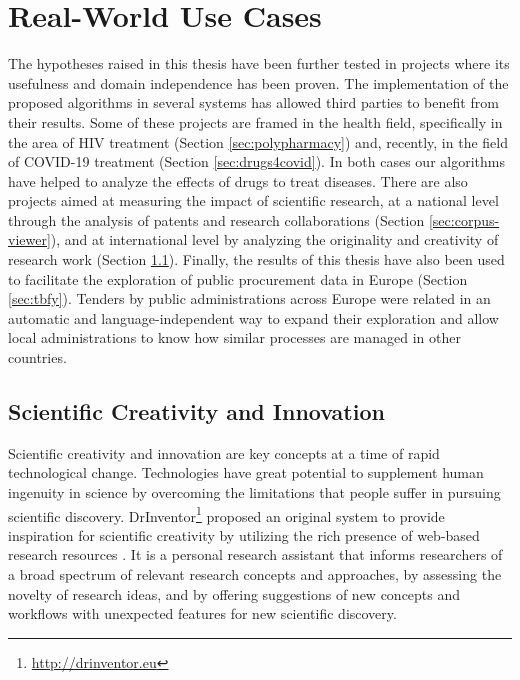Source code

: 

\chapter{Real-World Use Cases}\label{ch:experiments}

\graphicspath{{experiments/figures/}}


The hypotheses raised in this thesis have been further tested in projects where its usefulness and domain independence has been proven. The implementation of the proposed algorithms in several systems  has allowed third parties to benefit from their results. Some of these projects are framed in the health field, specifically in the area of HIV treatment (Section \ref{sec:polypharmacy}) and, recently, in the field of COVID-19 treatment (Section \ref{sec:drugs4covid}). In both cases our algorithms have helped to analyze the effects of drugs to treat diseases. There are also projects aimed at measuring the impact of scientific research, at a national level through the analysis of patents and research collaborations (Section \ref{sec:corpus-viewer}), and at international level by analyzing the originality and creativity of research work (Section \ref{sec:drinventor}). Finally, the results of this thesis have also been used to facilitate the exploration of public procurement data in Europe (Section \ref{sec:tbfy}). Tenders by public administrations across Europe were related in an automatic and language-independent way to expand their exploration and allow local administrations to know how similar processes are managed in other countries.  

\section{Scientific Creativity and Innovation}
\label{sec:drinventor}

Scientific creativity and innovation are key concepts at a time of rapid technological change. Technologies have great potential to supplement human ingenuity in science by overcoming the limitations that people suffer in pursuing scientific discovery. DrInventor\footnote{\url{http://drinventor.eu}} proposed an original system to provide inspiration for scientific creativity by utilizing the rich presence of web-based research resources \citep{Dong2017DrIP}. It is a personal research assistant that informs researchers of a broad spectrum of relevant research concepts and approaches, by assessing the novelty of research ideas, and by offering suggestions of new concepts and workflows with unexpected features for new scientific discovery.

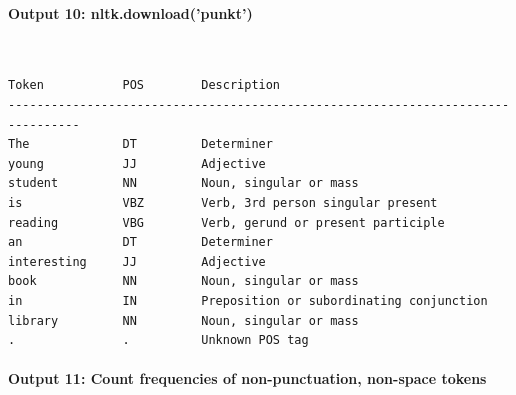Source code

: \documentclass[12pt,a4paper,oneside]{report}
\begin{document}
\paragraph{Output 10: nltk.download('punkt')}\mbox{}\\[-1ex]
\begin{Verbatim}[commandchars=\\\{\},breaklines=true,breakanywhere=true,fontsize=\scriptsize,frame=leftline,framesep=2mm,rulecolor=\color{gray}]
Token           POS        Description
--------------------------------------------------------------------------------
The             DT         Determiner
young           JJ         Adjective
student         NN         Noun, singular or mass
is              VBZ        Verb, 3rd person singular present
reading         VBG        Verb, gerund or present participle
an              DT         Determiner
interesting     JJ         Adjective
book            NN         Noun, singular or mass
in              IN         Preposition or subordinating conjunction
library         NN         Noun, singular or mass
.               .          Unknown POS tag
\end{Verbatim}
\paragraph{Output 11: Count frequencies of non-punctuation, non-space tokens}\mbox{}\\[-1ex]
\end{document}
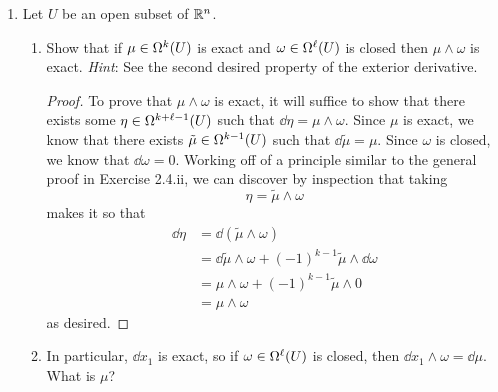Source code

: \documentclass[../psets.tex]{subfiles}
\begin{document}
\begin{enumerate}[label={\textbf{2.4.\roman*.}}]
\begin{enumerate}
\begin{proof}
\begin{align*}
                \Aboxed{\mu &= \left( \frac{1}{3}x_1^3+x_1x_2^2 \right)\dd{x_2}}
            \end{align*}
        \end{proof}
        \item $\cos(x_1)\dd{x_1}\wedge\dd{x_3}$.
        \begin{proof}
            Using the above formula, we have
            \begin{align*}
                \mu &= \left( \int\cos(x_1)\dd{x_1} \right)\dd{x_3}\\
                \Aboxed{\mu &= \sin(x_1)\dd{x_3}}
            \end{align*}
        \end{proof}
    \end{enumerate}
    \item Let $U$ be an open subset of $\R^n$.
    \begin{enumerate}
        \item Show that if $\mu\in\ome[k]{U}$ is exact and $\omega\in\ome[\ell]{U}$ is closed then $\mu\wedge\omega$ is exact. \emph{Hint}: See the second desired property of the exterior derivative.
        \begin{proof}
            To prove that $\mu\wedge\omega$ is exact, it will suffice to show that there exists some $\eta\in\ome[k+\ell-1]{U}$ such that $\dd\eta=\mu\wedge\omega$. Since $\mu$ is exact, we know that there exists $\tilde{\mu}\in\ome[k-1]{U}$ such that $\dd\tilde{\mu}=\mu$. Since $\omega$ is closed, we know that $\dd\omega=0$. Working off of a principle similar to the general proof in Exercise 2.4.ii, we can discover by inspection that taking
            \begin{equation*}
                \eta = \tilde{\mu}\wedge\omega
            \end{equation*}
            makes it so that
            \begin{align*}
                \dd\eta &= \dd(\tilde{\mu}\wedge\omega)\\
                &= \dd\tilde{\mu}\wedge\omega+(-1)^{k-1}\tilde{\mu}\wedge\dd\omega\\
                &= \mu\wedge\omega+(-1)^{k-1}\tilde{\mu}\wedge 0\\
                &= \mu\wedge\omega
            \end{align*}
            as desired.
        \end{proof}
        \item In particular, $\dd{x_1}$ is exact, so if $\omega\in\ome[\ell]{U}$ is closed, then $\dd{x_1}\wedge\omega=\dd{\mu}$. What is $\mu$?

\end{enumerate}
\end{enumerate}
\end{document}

════════════════

• Your task
How many lines of the material above contain the string "experiments"? Answer with the number only.

• Result of this exercise
2